## Directions
Each line in the records below that has the word "描述如何生成" should be copied.

Stored data:
•••
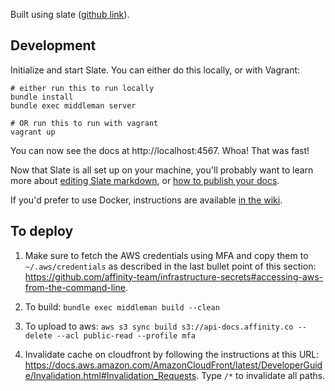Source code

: Built using slate ([github link](https://github.com/lord/slate)).

## Development

Initialize and start Slate. You can either do this locally, or with Vagrant:

```shell
# either run this to run locally
bundle install
bundle exec middleman server

# OR run this to run with vagrant
vagrant up
```

You can now see the docs at http://localhost:4567. Whoa! That was fast!

Now that Slate is all set up on your machine, you'll probably want to learn more about [editing Slate markdown](https://github.com/lord/slate/wiki/Markdown-Syntax), or [how to publish your docs](https://github.com/lord/slate/wiki/Deploying-Slate).

If you'd prefer to use Docker, instructions are available [in the wiki](https://github.com/lord/slate/wiki/Docker).

To deploy
--------------------
1. Make sure to fetch the AWS credentials using MFA and copy them to `~/.aws/credentials` as described in the last bullet point of this section: https://github.com/affinity-team/infrastructure-secrets#accessing-aws-from-the-command-line.

1. To build: `bundle exec middleman build --clean`

1. To upload to aws: `aws s3 sync build s3://api-docs.affinity.co --delete --acl public-read --profile mfa`

1. Invalidate cache on cloudfront by following the instructions at this URL: https://docs.aws.amazon.com/AmazonCloudFront/latest/DeveloperGuide/Invalidation.html#Invalidation_Requests. Type `/*` to invalidate all paths.

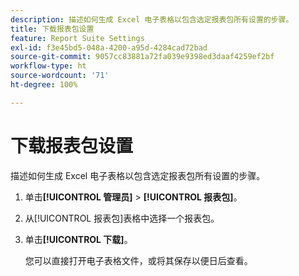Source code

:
 ```yaml
---
description: 描述如何生成 Excel 电子表格以包含选定报表包所有设置的步骤。
title: 下载报表包设置
feature: Report Suite Settings
exl-id: f3e45bd5-048a-4200-a95d-4284cad72bad
source-git-commit: 9057cc83881a72fa039e9398ed3daaf4259ef2bf
workflow-type: ht
source-wordcount: '71'
ht-degree: 100%

---
```


# 下载报表包设置

描述如何生成 Excel 电子表格以包含选定报表包所有设置的步骤。

1. 单击&#x200B;**[!UICONTROL 管理员]** > **[!UICONTROL 报表包]**。
1. 从[!UICONTROL 报表包]表格中选择一个报表包。
1. 单击&#x200B;**[!UICONTROL 下载]**。

   您可以直接打开电子表格文件，或将其保存以便日后查看。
•••
## Answer space
description: 描述如何生成 Excel 电子表格以包含选定报表包所有设置的步骤。
描述如何生成 Excel 电子表格以包含选定报表包所有设置的步骤。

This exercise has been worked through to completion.